Coatings having low surface energy are well known for use as automotive waxes, marine waxes and antifouling coatings. These coatings are useful because the low surface energy inhibits attachment of marine organisms and causes water to bead and to run off the surface of the coating. Silicone containing materials are known to provide low surface energy when incorporated into coatings. However, when low molecular weight silicone containing additives are used as the means of incorporating silicone into a coating, leaching of the silicone containing additive may result. Over time, this leaching leads to an increase in the surface energy of the coating and, consequently, a reduction in the performance of the coating. Silicone based polymers themselves are of little use since they typically lack the mar and abrasion resistance needed for these applications.

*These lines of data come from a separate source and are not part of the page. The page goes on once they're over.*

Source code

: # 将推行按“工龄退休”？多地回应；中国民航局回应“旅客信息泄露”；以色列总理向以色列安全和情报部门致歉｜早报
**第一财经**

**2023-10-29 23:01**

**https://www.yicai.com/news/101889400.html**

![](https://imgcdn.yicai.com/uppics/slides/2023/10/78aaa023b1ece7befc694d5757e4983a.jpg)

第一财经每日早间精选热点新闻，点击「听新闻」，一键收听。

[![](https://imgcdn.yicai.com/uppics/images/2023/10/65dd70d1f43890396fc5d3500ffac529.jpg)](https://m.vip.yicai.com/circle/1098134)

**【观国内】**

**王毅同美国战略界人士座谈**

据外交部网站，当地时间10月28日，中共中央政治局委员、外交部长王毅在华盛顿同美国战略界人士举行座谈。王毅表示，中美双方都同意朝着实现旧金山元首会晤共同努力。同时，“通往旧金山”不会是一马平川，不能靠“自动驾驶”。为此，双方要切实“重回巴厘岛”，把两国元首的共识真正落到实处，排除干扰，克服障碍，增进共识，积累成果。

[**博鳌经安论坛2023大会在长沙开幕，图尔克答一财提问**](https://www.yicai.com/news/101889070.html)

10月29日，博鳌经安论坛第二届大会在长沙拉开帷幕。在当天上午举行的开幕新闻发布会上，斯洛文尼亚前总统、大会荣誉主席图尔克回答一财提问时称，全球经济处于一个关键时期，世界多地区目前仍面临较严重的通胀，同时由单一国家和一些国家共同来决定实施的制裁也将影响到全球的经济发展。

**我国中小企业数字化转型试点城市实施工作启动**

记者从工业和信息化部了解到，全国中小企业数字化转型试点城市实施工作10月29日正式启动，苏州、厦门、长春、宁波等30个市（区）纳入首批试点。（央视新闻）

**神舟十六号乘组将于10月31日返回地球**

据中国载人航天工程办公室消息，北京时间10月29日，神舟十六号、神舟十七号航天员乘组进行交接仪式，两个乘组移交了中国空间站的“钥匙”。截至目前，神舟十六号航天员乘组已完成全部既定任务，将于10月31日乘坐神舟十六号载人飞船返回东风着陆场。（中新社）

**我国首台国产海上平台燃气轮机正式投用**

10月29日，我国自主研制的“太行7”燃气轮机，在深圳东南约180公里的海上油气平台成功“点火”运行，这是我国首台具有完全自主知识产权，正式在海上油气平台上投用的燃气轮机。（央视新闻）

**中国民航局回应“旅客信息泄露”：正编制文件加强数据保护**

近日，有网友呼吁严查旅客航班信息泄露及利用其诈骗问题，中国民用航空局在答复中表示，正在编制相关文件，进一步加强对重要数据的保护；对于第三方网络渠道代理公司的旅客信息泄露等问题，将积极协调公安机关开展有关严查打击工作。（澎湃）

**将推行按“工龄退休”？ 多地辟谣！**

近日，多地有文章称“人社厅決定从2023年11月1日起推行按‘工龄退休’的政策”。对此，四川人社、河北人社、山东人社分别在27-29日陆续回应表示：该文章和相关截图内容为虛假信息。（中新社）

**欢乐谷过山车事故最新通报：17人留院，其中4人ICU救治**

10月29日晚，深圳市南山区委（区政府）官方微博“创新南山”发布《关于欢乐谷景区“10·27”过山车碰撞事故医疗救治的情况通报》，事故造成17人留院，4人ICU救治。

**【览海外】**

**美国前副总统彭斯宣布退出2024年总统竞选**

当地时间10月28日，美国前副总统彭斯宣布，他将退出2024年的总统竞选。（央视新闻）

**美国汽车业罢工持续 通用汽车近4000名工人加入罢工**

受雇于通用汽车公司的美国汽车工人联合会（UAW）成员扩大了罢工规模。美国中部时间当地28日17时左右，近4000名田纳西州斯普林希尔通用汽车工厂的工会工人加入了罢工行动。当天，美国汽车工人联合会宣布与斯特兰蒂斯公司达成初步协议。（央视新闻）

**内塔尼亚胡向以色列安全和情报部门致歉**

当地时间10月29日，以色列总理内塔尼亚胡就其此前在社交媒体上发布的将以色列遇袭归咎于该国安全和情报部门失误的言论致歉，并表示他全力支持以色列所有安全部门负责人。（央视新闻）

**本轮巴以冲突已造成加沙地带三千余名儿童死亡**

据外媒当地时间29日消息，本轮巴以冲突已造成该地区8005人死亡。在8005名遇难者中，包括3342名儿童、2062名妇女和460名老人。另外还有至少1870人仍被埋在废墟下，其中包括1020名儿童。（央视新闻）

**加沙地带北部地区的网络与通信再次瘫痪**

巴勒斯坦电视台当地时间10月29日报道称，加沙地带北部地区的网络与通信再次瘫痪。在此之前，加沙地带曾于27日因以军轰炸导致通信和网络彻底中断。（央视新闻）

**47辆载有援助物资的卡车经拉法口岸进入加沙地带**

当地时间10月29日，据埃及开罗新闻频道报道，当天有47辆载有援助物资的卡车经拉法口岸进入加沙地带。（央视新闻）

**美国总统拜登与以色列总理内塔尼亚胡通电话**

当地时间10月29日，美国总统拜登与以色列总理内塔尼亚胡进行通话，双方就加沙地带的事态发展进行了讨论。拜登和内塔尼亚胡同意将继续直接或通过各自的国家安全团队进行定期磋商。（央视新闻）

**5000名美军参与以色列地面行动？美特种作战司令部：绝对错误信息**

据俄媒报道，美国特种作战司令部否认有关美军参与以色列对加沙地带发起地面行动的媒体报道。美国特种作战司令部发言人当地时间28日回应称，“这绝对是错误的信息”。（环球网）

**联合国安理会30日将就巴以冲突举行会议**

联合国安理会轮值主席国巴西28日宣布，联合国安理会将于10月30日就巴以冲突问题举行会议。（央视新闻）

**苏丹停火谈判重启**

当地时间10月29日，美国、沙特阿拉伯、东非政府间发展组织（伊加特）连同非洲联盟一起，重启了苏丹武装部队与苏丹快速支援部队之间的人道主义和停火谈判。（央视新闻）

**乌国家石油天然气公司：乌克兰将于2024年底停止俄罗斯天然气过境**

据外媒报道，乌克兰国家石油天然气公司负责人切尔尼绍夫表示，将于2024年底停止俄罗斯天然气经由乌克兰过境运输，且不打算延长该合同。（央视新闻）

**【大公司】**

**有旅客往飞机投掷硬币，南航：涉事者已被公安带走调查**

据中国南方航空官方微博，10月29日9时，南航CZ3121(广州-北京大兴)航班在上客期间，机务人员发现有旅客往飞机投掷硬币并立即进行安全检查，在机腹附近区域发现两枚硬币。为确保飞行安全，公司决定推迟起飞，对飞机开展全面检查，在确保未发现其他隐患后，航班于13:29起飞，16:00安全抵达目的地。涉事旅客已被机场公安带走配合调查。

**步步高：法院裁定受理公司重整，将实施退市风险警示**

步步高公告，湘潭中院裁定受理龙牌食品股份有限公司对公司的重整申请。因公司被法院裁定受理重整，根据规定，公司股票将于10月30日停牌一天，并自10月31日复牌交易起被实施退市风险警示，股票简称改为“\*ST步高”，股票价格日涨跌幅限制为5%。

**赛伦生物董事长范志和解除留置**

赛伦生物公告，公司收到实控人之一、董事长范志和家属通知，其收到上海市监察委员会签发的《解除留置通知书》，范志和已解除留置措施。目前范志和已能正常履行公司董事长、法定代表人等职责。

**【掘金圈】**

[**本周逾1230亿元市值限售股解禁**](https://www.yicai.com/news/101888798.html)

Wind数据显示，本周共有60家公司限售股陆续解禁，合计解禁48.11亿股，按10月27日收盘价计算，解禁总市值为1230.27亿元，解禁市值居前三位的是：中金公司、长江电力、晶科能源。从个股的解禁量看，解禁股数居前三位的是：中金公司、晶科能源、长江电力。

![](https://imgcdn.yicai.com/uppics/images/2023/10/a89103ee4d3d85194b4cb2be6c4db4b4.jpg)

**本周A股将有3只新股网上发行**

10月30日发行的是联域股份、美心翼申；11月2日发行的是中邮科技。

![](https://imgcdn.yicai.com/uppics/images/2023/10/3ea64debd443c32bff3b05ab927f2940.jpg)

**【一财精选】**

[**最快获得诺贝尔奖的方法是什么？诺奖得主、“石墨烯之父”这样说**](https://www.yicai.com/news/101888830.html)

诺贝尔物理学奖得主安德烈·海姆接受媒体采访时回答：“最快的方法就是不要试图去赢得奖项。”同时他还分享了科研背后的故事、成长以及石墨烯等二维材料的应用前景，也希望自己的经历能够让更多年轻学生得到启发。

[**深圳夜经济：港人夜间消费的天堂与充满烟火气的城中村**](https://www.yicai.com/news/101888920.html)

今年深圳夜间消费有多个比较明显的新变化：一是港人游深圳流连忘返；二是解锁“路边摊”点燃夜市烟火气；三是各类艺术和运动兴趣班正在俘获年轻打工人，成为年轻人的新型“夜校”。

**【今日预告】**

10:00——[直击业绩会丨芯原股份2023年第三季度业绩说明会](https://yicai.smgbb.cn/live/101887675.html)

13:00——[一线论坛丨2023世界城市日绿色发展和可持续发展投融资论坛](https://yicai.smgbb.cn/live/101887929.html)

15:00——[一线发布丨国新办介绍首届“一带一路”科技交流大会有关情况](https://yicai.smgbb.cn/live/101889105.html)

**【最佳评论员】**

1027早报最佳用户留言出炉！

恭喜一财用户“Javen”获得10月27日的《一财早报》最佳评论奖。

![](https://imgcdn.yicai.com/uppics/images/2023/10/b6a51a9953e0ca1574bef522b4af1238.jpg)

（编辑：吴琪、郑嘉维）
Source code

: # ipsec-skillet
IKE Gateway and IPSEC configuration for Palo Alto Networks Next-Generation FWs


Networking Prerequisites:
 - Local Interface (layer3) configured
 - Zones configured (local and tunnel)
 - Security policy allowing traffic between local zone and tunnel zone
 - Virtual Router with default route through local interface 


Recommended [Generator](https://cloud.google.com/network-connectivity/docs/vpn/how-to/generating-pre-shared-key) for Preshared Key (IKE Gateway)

Theoretically, an ideal material for durable low surface energy coatings would have a strong polymer backbone with multiple silicone containing substituents grafted onto the polymer backbone at various points along its length. Gabor et al. report the hydrosilation of styrene-butadiene block co-polymers with organosiloxane monohydrides such as pentamethyldisiloxane or 1,1,1,3,3,5,5-heptamethyl trisiloxane. The resulting polymers have linear silicon-containing pendant chains (see, Gabor et al., Polym. Prepr. (ACS Div. Poly. Chem.), 1992, 33 (2), pp. 136-137). The short chain organosiloxanes monohydrides provide only a low level of silicone in the resulting polymers.
U.S. Pat. No. 5,703,163 (Baum) reports loop polymers having a polymeric backbone and a plurality of olefinic groups which have been converted to closed loops by reaction with difunctional organic compounds reactive with the olefinic groups. Although Baum incorporates a higher level of silicone into the resulting polymers, the synthetic scheme used to form loop polymers is preferably carried out at low percent solids. This limitation complicates commercial use of the resulting loop polymers as they must be recovered from a large amount of solvent in order to be useful in high solids coating formulations.
In view of the foregoing, there is a need for curable compositions having a high level of silicone chemically grafted onto a polymer backbone that can be manufactured at high solids without the formation of an solid mass and/or insoluble gel. A synthetic route that eliminates gel formation resulting from excessive crosslinking and yields a high percent solids curable composition is highly desirablc.